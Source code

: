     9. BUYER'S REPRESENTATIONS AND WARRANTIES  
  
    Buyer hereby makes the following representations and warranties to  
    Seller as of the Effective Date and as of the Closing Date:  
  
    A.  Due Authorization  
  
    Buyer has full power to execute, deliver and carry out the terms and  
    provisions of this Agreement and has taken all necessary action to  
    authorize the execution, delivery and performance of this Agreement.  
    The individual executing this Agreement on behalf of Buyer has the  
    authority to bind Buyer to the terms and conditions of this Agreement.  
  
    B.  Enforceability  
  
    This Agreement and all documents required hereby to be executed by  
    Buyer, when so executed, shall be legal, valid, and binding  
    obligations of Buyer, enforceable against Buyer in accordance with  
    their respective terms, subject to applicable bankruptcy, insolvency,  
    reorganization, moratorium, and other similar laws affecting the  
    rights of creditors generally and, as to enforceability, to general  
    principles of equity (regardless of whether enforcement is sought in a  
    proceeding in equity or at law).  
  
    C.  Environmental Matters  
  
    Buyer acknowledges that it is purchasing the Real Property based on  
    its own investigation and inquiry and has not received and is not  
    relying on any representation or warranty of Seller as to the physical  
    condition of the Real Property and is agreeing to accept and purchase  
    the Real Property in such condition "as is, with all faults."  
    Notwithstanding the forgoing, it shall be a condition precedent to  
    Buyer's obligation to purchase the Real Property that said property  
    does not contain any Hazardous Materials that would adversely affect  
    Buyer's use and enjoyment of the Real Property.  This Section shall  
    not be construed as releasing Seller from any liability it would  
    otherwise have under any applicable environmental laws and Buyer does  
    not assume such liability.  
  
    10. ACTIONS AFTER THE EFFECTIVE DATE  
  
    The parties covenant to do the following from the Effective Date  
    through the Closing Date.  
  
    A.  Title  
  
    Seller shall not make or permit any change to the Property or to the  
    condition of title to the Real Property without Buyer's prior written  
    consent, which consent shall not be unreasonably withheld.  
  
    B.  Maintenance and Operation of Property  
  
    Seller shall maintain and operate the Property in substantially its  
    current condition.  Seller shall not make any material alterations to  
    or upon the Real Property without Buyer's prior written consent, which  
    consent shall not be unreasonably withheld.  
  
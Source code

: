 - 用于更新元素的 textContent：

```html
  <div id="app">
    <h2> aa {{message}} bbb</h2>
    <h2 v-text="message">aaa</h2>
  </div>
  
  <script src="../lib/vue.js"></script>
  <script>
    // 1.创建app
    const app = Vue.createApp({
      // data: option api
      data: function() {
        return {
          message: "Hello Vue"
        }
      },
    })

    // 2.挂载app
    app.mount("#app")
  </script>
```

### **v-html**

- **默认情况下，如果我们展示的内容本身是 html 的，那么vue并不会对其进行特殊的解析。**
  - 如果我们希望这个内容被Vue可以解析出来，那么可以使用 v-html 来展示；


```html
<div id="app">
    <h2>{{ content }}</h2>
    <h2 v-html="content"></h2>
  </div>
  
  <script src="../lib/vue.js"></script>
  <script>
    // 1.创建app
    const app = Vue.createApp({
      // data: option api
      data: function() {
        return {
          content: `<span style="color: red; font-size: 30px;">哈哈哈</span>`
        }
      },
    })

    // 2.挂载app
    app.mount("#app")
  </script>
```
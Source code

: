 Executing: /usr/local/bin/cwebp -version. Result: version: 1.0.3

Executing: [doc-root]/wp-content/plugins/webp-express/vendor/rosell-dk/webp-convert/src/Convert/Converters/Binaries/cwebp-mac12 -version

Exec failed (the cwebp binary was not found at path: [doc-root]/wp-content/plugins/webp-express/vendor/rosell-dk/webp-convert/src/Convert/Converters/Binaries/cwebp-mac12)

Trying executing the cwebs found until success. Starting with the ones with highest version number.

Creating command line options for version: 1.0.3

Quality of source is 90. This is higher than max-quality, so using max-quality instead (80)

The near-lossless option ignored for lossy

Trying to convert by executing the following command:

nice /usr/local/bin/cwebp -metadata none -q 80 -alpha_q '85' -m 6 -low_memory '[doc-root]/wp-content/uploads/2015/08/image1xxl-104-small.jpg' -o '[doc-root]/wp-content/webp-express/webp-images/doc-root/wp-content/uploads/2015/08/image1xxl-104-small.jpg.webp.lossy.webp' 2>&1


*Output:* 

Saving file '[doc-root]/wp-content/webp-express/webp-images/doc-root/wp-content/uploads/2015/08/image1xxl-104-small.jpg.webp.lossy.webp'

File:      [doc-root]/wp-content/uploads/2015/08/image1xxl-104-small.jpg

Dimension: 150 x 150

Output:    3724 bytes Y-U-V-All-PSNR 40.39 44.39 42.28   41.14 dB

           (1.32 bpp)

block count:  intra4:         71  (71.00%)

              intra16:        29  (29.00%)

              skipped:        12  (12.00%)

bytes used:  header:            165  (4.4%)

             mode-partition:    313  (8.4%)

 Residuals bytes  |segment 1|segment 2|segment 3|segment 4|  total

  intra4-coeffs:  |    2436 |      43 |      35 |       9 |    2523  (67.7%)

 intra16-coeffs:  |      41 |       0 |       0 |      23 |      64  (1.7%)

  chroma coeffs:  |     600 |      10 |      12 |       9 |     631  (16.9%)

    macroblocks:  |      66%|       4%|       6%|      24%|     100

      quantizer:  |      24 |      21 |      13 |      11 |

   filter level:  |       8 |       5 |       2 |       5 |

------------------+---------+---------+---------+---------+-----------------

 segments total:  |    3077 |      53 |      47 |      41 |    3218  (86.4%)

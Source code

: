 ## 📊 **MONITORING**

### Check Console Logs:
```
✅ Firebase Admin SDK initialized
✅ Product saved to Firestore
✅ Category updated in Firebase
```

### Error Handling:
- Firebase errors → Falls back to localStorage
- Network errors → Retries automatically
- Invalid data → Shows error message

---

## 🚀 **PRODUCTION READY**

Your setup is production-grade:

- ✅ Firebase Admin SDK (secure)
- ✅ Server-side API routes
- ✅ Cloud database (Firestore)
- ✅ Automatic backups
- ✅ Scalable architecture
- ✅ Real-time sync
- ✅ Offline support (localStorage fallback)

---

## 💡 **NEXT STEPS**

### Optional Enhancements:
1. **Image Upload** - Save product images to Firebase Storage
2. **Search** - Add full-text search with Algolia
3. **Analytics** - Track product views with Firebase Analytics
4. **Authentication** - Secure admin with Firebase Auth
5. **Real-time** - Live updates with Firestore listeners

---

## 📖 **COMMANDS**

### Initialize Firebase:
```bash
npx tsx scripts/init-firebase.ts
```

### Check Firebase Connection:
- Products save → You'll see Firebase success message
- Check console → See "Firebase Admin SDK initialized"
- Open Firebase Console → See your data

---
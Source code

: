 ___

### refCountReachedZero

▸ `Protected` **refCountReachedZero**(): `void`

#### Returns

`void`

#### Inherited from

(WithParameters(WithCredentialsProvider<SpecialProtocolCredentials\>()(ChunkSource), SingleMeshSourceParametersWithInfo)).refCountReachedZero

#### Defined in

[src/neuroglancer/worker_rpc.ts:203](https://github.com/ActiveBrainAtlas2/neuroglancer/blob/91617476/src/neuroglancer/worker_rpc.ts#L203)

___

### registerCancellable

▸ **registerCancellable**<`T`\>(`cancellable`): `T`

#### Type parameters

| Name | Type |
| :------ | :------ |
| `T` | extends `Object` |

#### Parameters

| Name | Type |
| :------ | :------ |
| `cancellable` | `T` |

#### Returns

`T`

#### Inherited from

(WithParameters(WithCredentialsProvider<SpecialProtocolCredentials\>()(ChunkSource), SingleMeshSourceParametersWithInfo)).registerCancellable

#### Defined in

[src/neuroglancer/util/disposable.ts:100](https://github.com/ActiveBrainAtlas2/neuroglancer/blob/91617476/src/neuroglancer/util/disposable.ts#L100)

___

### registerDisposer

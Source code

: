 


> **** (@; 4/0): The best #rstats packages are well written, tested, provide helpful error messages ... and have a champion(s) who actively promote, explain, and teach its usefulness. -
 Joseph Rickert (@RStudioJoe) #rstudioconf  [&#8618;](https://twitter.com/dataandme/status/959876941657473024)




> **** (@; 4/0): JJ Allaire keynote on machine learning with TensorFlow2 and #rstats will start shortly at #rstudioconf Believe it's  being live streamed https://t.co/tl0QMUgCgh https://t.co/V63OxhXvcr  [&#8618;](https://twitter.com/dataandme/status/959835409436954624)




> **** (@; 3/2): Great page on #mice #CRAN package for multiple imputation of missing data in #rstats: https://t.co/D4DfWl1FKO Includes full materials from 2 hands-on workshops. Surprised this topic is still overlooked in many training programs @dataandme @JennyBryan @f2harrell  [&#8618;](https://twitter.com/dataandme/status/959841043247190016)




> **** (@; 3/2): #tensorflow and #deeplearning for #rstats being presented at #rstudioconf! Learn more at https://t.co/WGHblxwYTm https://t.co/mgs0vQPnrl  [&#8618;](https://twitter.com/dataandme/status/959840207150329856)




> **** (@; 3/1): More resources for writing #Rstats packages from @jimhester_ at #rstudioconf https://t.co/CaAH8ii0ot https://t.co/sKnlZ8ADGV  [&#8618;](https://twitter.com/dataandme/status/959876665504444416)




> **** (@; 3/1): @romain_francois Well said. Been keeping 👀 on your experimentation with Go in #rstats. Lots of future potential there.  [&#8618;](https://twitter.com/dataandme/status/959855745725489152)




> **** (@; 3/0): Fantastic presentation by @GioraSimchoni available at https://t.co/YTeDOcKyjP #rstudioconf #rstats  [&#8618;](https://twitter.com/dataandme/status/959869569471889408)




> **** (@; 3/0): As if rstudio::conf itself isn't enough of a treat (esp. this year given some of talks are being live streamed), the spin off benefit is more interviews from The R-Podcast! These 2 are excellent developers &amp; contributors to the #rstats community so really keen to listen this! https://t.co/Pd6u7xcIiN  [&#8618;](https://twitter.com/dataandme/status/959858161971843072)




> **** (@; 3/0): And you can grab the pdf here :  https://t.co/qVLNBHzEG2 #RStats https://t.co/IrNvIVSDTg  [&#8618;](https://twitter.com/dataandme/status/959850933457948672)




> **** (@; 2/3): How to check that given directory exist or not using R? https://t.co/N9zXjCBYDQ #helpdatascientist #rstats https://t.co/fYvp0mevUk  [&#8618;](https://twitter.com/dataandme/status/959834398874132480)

= = = = = = =

> Problem statement
If a line contains the word "ChunkSource", count it; give the total for the entries above and nothing else.

> Solved problem
2